Mobile-tracking apps could provide more accurate data during a pandemic in order to reduce transmission. They are, however, not without any challenges. A challenge with mobile-tracking apps is to make enough people install them in order to make them useful. Even if 30 to 50 percent of a population installs a mobile-tracking app, it could have a long-term impact. Continuous use of contact tracing through mobile tracking, together with physical distancing, may need to be combined with scaled-up testing and hygiene measures to avoid a resurgence of the disease.

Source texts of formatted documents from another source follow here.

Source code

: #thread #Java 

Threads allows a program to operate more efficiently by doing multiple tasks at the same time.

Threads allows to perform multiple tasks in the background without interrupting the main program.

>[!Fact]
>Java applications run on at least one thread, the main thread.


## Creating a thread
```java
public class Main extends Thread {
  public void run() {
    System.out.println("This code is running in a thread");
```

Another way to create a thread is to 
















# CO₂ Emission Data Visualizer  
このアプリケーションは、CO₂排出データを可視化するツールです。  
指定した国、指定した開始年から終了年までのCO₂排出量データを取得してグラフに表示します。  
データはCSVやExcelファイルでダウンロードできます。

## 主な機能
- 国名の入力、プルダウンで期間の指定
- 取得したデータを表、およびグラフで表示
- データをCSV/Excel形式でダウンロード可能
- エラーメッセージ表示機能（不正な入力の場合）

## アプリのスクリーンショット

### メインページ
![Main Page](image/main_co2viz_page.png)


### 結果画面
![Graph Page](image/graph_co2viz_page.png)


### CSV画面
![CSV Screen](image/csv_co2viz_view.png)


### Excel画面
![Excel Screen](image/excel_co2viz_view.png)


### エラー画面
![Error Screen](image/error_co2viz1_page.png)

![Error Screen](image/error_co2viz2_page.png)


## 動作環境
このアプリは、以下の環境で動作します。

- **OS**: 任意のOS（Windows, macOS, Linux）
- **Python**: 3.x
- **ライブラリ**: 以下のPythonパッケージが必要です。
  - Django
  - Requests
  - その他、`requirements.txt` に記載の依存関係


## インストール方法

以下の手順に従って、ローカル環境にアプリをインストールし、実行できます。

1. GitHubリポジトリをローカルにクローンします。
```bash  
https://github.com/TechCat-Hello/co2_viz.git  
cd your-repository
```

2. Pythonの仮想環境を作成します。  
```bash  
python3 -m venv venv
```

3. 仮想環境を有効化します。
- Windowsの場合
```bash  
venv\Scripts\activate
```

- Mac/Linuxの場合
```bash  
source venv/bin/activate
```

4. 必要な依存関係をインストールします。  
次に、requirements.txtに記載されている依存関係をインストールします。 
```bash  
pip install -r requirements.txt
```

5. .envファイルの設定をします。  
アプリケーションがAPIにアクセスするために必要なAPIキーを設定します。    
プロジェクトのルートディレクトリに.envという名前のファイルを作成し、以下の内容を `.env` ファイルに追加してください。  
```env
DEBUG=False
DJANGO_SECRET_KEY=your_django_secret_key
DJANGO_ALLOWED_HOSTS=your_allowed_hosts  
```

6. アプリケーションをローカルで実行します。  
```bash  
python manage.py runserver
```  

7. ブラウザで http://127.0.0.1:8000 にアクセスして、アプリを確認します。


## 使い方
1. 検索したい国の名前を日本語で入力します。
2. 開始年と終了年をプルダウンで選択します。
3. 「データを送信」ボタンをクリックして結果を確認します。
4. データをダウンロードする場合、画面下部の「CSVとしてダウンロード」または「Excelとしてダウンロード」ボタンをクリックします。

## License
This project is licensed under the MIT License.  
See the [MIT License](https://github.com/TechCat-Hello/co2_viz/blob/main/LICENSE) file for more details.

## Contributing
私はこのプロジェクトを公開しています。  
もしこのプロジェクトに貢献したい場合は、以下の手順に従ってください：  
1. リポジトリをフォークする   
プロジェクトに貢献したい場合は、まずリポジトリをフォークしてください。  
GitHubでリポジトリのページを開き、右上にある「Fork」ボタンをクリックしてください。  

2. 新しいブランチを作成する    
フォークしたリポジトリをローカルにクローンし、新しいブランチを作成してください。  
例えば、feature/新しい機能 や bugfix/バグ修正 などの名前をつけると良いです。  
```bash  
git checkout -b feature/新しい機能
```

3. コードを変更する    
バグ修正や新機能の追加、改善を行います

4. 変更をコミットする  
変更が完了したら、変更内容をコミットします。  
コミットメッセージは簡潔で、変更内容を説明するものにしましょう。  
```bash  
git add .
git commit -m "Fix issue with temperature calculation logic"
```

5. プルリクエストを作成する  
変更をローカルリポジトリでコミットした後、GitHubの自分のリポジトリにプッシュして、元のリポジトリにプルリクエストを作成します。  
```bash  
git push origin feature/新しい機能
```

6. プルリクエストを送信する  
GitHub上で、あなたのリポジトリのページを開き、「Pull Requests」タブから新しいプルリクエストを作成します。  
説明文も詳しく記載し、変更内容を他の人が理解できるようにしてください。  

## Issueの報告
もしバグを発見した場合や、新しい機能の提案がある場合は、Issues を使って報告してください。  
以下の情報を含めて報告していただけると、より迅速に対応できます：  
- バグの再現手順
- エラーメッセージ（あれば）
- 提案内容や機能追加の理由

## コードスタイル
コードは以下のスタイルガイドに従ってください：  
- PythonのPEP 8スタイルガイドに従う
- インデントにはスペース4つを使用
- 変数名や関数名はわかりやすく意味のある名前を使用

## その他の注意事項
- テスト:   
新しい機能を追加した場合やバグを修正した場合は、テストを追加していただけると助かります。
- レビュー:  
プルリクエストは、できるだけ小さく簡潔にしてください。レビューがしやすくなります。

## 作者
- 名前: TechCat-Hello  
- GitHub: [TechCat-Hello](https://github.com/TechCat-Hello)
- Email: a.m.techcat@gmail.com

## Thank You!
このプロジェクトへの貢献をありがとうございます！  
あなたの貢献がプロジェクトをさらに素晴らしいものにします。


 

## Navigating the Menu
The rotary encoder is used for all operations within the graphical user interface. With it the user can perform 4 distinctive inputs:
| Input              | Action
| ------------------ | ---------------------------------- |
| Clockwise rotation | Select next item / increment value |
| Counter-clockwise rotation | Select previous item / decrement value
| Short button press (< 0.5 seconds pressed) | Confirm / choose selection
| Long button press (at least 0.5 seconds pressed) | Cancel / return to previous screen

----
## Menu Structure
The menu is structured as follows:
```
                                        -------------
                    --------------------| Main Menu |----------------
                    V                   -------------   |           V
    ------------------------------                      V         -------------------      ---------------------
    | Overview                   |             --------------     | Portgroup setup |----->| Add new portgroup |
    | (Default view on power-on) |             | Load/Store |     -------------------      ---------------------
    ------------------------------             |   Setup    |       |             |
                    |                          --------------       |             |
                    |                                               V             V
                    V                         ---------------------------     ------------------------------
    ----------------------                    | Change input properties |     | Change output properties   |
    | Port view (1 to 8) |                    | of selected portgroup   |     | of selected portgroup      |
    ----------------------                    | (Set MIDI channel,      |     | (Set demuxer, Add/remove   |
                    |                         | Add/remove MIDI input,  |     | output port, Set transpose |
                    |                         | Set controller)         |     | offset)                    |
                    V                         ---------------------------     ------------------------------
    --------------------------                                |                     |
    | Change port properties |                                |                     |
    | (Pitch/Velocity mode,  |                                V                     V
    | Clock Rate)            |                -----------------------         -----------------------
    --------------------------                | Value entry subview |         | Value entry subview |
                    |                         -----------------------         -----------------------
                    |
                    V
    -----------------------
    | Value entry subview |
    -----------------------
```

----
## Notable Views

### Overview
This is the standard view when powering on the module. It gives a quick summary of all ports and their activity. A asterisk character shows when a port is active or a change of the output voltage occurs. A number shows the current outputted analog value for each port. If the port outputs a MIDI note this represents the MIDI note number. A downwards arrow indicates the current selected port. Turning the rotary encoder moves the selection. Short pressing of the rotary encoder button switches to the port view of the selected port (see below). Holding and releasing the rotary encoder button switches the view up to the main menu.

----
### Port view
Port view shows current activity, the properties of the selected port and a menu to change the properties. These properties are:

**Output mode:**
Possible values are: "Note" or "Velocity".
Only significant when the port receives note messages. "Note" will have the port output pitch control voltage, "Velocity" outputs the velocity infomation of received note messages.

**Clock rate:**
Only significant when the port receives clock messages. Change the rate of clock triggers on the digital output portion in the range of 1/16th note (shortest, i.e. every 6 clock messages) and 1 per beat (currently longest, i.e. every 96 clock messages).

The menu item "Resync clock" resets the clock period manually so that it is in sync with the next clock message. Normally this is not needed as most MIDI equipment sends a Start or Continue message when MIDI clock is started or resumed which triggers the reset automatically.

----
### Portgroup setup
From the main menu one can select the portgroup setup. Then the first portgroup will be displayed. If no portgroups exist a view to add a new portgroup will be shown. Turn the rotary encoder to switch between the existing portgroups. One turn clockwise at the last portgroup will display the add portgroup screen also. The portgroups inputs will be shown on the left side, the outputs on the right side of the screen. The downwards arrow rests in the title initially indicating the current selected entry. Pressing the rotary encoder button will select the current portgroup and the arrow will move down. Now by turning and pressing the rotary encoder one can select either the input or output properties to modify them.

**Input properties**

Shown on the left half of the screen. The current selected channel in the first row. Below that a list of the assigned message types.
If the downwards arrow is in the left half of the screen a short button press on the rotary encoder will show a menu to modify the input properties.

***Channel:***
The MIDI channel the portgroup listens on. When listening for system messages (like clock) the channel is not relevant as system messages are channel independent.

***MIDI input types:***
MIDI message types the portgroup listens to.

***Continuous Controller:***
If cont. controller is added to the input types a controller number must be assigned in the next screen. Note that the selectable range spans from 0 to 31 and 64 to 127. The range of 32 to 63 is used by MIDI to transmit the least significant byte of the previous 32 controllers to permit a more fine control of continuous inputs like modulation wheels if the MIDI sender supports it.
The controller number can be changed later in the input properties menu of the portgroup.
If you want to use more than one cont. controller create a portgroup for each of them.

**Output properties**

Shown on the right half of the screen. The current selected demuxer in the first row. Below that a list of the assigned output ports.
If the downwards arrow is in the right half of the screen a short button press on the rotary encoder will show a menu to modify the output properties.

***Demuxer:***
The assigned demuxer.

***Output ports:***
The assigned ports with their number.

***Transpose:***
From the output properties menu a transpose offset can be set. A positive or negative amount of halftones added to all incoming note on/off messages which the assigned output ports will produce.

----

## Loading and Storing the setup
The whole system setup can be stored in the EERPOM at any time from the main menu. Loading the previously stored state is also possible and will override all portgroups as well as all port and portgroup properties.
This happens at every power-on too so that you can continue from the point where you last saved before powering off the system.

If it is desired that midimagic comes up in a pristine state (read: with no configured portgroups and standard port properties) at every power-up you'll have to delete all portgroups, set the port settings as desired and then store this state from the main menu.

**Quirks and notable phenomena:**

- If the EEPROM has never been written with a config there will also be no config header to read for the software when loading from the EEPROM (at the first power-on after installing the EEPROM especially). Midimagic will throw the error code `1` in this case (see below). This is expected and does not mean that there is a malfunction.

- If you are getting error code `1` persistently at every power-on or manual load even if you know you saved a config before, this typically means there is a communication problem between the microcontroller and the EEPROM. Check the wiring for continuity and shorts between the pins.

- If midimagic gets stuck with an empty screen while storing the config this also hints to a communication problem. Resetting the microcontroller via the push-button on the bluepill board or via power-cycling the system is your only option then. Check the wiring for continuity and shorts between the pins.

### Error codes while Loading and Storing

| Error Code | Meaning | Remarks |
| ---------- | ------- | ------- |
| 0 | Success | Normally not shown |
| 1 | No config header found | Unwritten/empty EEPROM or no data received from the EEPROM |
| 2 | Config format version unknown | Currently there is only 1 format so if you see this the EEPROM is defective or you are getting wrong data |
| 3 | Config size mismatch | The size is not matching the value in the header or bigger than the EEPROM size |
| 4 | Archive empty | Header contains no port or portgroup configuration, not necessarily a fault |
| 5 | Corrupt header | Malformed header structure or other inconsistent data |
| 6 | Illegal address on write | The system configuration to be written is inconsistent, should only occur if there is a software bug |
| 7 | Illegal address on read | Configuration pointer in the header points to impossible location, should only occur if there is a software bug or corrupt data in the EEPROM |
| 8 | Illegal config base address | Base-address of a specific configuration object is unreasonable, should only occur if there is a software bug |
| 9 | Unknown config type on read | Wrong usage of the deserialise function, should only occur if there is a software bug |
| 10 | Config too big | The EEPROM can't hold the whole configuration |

The global HCI community has united to work passionately on initiatives that make use of our devices to combat this pandemic. Across the world, HCI has played an essential role in a series of virtual hackathons that are being arranged to design novel tools to address the challenges with COVID-19 (HackTheCrisis in Sweden, the MIT COVID-19 Challenge in the U.S., and the pan-EU EUvsVirus). In the end, defeating the disease requires collective efforts in order to protect ourselves and our loved ones.